USCYBERCOM’s VirusTotal executable object uploads appeared in our January 2017 private report “NewsBeef Delivers Christmas Presence”, an examination of a change in the tactics used in spear-phishing and watering hole attacks against Saudi Arabian targets. Previous analysis of the NewsBeef APT indicates that the group focuses on Saudi Arabian (SA) and Western targets, and lacks advanced offensive technology development capabilities.
The most recent NewsBeef campaign uses this toolset in conjunction with spearphishing emails, links sent over social media/standalone private messaging applications, and watering hole attacks that leverage compromised high-profile websites (some belonging to the SA government).
The group changed multiple characteristics year over year – tactics, the malicious JavaScript injection strategically placed on compromised websites, and command and control C2 infrastructure.
The NewsBeef actor deployed a new toolset in a campaign that focused primarily on Saudi Arabian targets; BeEF does not appear to be deployed as a part of the current campaign; Compromised government and infrastructure-related websites are injected with JavaScript that geolocates and redirects visitors to spoofed, attacker-controlled web-servers; Improvements in JavaScript injection and obfuscation may extend server persistence; NewsBeef continues to deploy malicious macro-enabled Office documents, poisoned legitimate Flash and Chrome installers, PowerSploit, and Pupy tools.
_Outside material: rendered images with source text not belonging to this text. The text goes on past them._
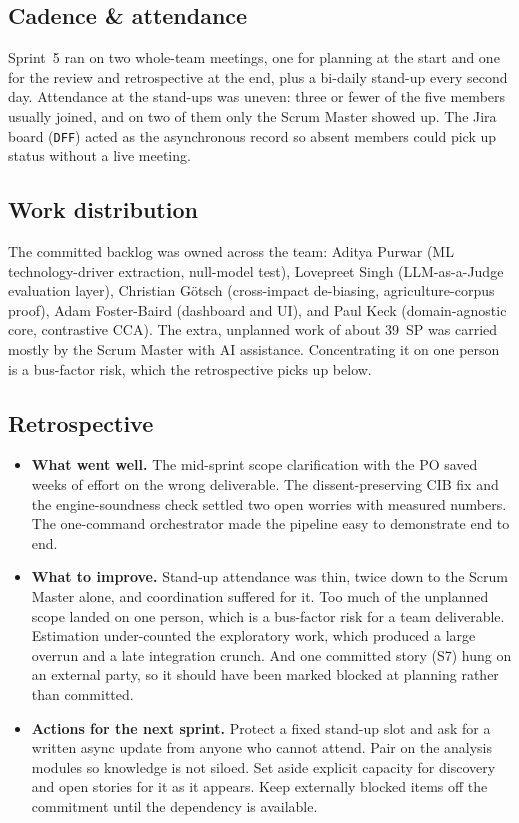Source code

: \documentclass[11pt,a4paper]{article}
\newcommand{\code}[1]{\texttt{\small #1}}
\begin{document}
\subsection*{Cadence \& attendance}
Sprint~5 ran on two whole-team meetings, one for planning at the start and one for the review and
retrospective at the end, plus a bi-daily stand-up every second day. Attendance at the stand-ups was uneven:
three or fewer of the five members usually joined, and on two of them only the Scrum Master showed up. The
Jira board (\code{DFF}) acted as the asynchronous record so absent members could pick up status without a
live meeting.

\subsection*{Work distribution}
The committed backlog was owned across the team: Aditya Purwar (ML technology-driver extraction, null-model
test), Lovepreet Singh (LLM-as-a-Judge evaluation layer), Christian Götsch (cross-impact de-biasing,
agriculture-corpus proof), Adam Foster-Baird (dashboard and UI), and Paul Keck (domain-agnostic core,
contrastive CCA). The extra, unplanned work of about 39~SP was carried mostly by the Scrum Master with AI
assistance. Concentrating it on one person is a bus-factor risk, which the retrospective picks up below.

\subsection*{Retrospective}
\begin{itemize}
  \item \textbf{What went well.} The mid-sprint scope clarification with the PO saved weeks of effort on the
  wrong deliverable. The dissent-preserving CIB fix and the engine-soundness check settled two open worries
  with measured numbers. The one-command orchestrator made the pipeline easy to demonstrate end to end.
  \item \textbf{What to improve.} Stand-up attendance was thin, twice down to the Scrum Master alone, and
  coordination suffered for it. Too much of the unplanned scope landed on one person, which is a bus-factor
  risk for a team deliverable. Estimation under-counted the exploratory work, which produced a large overrun
  and a late integration crunch. And one committed story (S7) hung on an external party, so it should have
  been marked blocked at planning rather than committed.
  \item \textbf{Actions for the next sprint.} Protect a fixed stand-up slot and ask for a written async
  update from anyone who cannot attend. Pair on the analysis modules so knowledge is not siloed. Set aside
  explicit capacity for discovery and open stories for it as it appears. Keep externally blocked items off
  the commitment until the dependency is available.
\end{itemize}
\end{document}
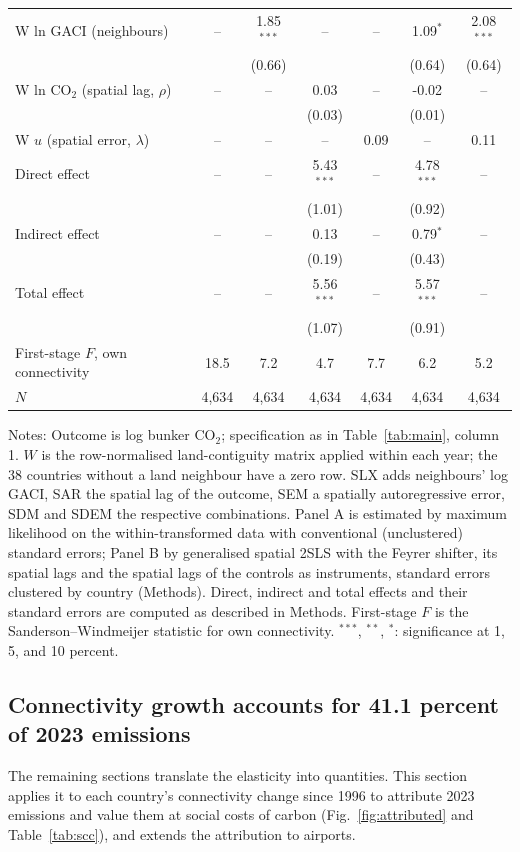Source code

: \documentclass[12pt]{extarticle}
\begin{document}
\begin{table}[H]
{\begin{threeparttable}
\begin{tabular}{lcccccc}
  W ln GACI (neighbours) & -- & 1.85$^{***}$ & -- & -- & 1.09$^{*}$ & 2.08$^{***}$ \\
   &  & (0.66) &  &  & (0.64) & (0.64) \\
  W ln CO$_2$ (spatial lag, $\rho$) & -- & -- & 0.03 & -- & -0.02 & -- \\
   &  &  & (0.03) &  & (0.01) &  \\
  W $u$ (spatial error, $\lambda$) & -- & -- & -- & 0.09 & -- & 0.11 \\
  Direct effect & -- & -- & 5.43$^{***}$ & -- & 4.78$^{***}$ & -- \\
   &  &  & (1.01) &  & (0.92) &  \\
  Indirect effect & -- & -- & 0.13 & -- & 0.79$^{*}$ & -- \\
   &  &  & (0.19) &  & (0.43) &  \\
  Total effect & -- & -- & 5.56$^{***}$ & -- & 5.57$^{***}$ & -- \\
   &  &  & (1.07) &  & (0.91) &  \\
  First-stage $F$, own connectivity & 18.5 & 7.2 & 4.7 & 7.7 & 6.2 & 5.2 \\
  $N$ & 4,634 & 4,634 & 4,634 & 4,634 & 4,634 & 4,634 \\
\bottomrule
\end{tabular}
\begin{tablenotes}[flushleft]
\footnotesize
\item Notes: Outcome is log bunker CO$_2$; specification as in Table~\ref{tab:main}, column 1. $W$ is the row-normalised land-contiguity matrix applied within each year; the 38 countries without a land neighbour have a zero row. SLX adds neighbours' log GACI, SAR the spatial lag of the outcome, SEM a spatially autoregressive error, SDM and SDEM the respective combinations. Panel A is estimated by maximum likelihood on the within-transformed data with conventional (unclustered) standard errors; Panel B by generalised spatial 2SLS with the Feyrer shifter, its spatial lags and the spatial lags of the controls as instruments, standard errors clustered by country (Methods). Direct, indirect and total effects and their standard errors are computed as described in Methods. First-stage $F$ is the Sanderson--Windmeijer statistic for own connectivity. $^{***}$, $^{**}$, $^{*}$: significance at 1, 5, and 10 percent.
\end{tablenotes}
\end{threeparttable}}
\end{table}

\subsection*{Connectivity growth accounts for 41.1 percent of 2023
emissions}
The remaining sections translate the elasticity into quantities. This
section applies it to each country's connectivity change since 1996 to
attribute 2023 emissions and value them at social costs of carbon
(Fig.~\ref{fig:attributed} and Table~\ref{tab:scc}), and extends the
attribution to airports.
\end{document}
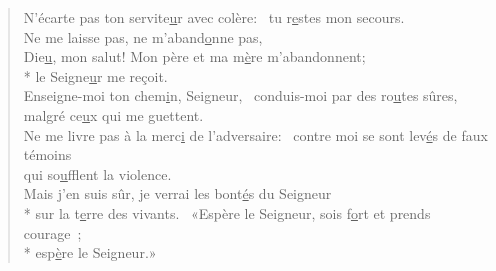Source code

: \begin{verse}
N’écarte pas ton servite\underline{u}r avec colère:~\psalmstar
tu r\underline{e}stes mon secours. \\
Ne me laisse pas, ne m’aband\underline{o}nne pas, \\
Die\underline{u}, mon salut!\psalmstar
{}Mon père et ma m\underline{è}re m’abandonnent; \\*
le Seigne\underline{u}r me reçoit. \\

Enseigne-moi ton chem\underline{i}n, Seigneur,~\psalmstar
conduis-moi par des ro\underline{u}tes sûres, \\
malgré ce\underline{u}x qui me guettent. \\
Ne me livre pas à la merc\underline{i} de l’adversaire:~\psalmstar
contre moi se sont lev\underline{é}s de faux témoins \\
qui so\underline{u}fflent la violence. \\

Mais j’en suis sûr, je verrai les bont\underline{é}s du Seigneur \\*
sur la t\underline{e}rre des vivants.~\psalmstar
{}«Espère le Seigneur, sois f\underline{o}rt et prends courage ; \\*
esp\underline{è}re le Seigneur.» \\
\end{verse}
The NewsBeef campaign is divided into two main attack vectors, spearphishing and strategic web compromise (watering hole) attacks.
On December 25, 2016, the NewsBeef APT stood up a server to host a new set of Microsoft Office documents (maintaining malicious macros and PowerShell scripts) to support its spear-phishing operations. To compromise websites and servers, the group identified vulnerable sites and injected obfuscated JavaScript that redirected visitors to NewsBeef-controlled hosts (which tracked victims and served malicious content).
These compromised servers include Saudi Arabian government servers and other high-value organizational identities relevant to their targets.
Their injection and obfuscation techniques enable the actor to serve the same JavaScript with every page visit to the “watering hole” site as well as increase the difficulty of identifying the malicious JavaScript source on compromised sites.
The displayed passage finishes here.